Another popular variable width encoding for Unicode characters: It uses either 2 bytes or 4 bytes to store characters. However, people are now slowly realizing that UTF-16 may be wasteful and not such a good idea. But that’s another topic.
Little Endian or Big Endian
Endian is pronounced “End-ian” or “Indian”. The term traces its origin to Gulliver’s Travels.
Little or Big Endian is just a convention for storing and reading groups of bytes (called words) from memory. This means when you give your computer the letter A to store in memory in UTF-16 as two bytes, your computer decides using Endianness scheme it is using whether to place the first byte ahead of second byte or the other way around. Ah, this getting confusing. Let’s look at an example: Let’s say you want to save the attachment from your long lost friend you downloaded using UTF-16, you could end up with the following bytes in UTF-16 depending on the computer system you are on:
00 48 00 65 00 6C 00 6C 00 6F (big end, the high order byte is stored first, hence Big Endian)
48 00 65 00 6C 00 6C 00 6F 00 (little end, the low order byte is stored first, hence Little Endian)

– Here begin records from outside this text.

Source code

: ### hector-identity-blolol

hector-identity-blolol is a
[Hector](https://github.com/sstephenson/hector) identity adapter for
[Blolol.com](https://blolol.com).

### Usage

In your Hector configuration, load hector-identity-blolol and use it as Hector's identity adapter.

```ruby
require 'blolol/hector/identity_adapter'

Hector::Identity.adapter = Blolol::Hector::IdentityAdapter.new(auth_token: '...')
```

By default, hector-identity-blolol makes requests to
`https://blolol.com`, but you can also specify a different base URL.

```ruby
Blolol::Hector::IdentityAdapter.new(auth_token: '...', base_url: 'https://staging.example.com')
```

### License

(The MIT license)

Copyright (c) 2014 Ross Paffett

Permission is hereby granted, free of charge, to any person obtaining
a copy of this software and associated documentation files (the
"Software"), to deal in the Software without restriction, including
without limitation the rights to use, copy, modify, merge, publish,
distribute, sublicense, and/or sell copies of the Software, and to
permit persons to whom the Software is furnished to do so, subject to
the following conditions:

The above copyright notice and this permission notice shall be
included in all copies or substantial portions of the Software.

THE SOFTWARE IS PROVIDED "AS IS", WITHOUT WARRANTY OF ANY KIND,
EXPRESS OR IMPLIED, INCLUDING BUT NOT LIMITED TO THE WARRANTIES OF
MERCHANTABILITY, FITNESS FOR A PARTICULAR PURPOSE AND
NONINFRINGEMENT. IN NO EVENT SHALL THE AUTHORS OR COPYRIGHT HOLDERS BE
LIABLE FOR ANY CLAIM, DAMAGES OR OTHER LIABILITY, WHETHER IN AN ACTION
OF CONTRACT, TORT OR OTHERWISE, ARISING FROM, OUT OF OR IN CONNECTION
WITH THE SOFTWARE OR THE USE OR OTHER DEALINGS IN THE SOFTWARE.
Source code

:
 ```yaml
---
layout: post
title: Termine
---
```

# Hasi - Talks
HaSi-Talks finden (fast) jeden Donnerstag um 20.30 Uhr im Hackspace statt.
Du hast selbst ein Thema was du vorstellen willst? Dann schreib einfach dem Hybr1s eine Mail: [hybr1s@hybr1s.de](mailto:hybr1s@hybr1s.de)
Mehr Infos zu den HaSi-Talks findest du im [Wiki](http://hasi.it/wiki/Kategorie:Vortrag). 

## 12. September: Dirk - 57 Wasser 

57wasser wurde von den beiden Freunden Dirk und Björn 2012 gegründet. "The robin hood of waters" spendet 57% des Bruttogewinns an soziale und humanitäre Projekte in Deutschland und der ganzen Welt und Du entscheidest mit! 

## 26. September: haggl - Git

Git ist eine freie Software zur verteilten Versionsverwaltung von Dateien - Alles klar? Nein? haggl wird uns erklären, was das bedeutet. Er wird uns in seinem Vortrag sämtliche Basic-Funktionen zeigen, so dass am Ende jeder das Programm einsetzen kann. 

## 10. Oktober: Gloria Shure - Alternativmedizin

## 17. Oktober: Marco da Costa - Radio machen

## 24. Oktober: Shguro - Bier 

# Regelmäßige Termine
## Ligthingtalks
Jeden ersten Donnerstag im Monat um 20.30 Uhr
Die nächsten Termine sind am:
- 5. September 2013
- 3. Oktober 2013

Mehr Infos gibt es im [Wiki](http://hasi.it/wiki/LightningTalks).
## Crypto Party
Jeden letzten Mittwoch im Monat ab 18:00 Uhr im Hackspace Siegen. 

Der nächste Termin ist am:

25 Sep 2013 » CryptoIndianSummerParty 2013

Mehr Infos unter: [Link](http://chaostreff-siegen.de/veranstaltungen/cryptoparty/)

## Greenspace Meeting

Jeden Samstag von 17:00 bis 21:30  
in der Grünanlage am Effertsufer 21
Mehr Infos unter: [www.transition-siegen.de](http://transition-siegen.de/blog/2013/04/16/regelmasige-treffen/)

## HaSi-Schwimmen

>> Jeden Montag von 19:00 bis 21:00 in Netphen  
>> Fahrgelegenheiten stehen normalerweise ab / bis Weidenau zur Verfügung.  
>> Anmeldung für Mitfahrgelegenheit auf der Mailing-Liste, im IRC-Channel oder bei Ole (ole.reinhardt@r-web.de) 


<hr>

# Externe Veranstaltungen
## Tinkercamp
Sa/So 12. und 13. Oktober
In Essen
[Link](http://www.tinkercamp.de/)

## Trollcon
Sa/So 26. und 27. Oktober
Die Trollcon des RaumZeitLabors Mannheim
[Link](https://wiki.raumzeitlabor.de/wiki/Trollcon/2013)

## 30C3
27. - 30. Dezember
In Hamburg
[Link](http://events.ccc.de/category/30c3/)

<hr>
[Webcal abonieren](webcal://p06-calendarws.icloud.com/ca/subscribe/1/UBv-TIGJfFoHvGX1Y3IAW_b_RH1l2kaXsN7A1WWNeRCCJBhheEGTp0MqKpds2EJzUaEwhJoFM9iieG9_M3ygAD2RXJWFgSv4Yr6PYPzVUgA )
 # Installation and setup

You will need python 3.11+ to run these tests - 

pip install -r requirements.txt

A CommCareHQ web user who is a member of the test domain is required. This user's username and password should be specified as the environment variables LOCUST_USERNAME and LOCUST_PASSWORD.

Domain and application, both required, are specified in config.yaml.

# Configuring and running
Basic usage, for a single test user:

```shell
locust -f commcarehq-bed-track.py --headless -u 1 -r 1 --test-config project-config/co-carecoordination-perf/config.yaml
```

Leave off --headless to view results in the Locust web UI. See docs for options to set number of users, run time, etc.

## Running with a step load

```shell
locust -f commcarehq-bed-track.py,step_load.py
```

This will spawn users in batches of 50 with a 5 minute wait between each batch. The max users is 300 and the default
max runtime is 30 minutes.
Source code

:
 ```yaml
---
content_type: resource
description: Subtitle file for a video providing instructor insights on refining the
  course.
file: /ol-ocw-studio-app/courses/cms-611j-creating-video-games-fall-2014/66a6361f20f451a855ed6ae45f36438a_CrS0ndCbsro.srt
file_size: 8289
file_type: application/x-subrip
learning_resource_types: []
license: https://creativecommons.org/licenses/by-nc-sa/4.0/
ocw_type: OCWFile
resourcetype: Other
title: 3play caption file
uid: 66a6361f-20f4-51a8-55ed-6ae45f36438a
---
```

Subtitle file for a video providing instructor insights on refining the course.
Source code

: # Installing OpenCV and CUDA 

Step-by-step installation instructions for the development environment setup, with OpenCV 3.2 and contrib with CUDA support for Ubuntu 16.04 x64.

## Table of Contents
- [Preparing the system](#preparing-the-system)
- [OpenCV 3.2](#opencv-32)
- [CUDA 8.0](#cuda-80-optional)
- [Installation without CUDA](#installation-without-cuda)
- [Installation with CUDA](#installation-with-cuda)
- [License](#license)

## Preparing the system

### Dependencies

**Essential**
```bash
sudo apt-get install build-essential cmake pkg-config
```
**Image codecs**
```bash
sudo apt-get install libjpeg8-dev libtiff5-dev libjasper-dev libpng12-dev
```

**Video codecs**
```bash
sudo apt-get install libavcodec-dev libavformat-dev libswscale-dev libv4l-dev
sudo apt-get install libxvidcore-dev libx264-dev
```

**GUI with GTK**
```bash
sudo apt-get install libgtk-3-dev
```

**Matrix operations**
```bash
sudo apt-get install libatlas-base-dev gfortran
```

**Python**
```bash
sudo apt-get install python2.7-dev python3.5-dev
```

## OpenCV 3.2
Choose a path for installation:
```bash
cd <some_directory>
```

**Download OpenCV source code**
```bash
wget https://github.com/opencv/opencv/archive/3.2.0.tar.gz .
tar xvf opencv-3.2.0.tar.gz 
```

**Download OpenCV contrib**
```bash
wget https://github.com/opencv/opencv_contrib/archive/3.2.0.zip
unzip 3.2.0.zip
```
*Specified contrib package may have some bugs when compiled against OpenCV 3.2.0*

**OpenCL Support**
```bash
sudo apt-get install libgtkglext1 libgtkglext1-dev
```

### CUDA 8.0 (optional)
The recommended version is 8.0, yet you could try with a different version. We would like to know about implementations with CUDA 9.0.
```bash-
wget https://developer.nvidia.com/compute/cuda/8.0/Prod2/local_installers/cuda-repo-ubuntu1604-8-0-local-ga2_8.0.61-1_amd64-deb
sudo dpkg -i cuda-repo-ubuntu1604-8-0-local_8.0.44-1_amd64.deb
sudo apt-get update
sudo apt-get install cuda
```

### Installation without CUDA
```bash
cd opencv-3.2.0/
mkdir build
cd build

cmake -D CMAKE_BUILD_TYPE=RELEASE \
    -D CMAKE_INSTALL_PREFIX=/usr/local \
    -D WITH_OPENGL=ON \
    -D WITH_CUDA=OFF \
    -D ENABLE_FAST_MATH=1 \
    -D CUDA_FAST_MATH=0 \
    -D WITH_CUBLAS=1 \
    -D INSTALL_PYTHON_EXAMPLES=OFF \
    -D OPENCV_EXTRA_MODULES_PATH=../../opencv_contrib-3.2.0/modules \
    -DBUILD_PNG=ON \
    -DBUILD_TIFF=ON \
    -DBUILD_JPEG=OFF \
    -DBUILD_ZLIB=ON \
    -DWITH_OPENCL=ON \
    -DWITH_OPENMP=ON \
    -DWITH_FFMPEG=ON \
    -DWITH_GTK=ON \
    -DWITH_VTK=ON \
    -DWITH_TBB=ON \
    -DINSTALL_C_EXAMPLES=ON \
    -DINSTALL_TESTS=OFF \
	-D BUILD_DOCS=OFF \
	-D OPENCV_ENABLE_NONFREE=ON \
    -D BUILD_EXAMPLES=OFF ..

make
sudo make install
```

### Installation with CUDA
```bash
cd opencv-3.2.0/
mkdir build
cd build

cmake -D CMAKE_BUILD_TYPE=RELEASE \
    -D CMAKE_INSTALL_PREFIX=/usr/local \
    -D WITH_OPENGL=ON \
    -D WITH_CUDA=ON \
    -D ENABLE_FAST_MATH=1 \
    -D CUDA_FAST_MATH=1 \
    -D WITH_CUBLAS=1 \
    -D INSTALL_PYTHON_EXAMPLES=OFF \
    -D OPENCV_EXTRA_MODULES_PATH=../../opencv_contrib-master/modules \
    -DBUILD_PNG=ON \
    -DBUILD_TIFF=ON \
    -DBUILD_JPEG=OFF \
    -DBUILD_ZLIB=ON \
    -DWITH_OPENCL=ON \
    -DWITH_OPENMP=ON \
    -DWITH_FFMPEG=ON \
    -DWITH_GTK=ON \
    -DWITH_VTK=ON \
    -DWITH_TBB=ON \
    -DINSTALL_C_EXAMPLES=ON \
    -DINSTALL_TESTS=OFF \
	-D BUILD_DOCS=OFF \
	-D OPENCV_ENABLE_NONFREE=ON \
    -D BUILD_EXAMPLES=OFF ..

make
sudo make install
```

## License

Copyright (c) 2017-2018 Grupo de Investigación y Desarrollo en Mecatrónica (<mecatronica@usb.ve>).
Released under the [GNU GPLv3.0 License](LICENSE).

Endianness is just a matter of preference by microprocessor architecture designers. For example, Intel uses Little Endian, while Motorola uses Big Endian.
Byte Order Mark
If you regularly transfer documents between Little and Big Endian systems and wish to specify endianness, there is a weird convention known as the Byte Order Mark or BOM for that. A BOM is a cleverly designed character which is placed at the beginning of the document to inform reader about the endianness of the encoded text. In UTF-16, this is acheived by placing FE FF, as the first byte. Depending on the Endianness of the system the document is accessed on, this will appear as either FF FE or FE FF, giving parser immediate hint of the endianness.
BOM, while useful, isn’t neat since people have been using a similar concept called “Magic Byte” to indicate the File Type for ages. The relation between BOM and Magic Byte isn’t well defined and may confuse some parsers.
Alright, that is all folks. Congratulations on making it this far: You must be an endurance reader.
Remember the bit about there being no such thing as “plain text” introduced at the beginning of this post that left you wondering how does your text editor or Internet Browser displays correct text every time? The answer is that the software deceives you and that is why a lot of people don’t know about encoding: when the software cannot detect the encoding, it guesses. Most of the time, it guesses the encoding to be UTF-8 which covers its proper subset ASCII, or for that matter ISO-8859-1, as well as partial coverage for almost every character set ever conceived. Since the latin alphabet used in English is guaranteed to be the same in almost all encodings, including UTF-8, you still see your english language characters displayed correctly even if the encoding guess is wrong.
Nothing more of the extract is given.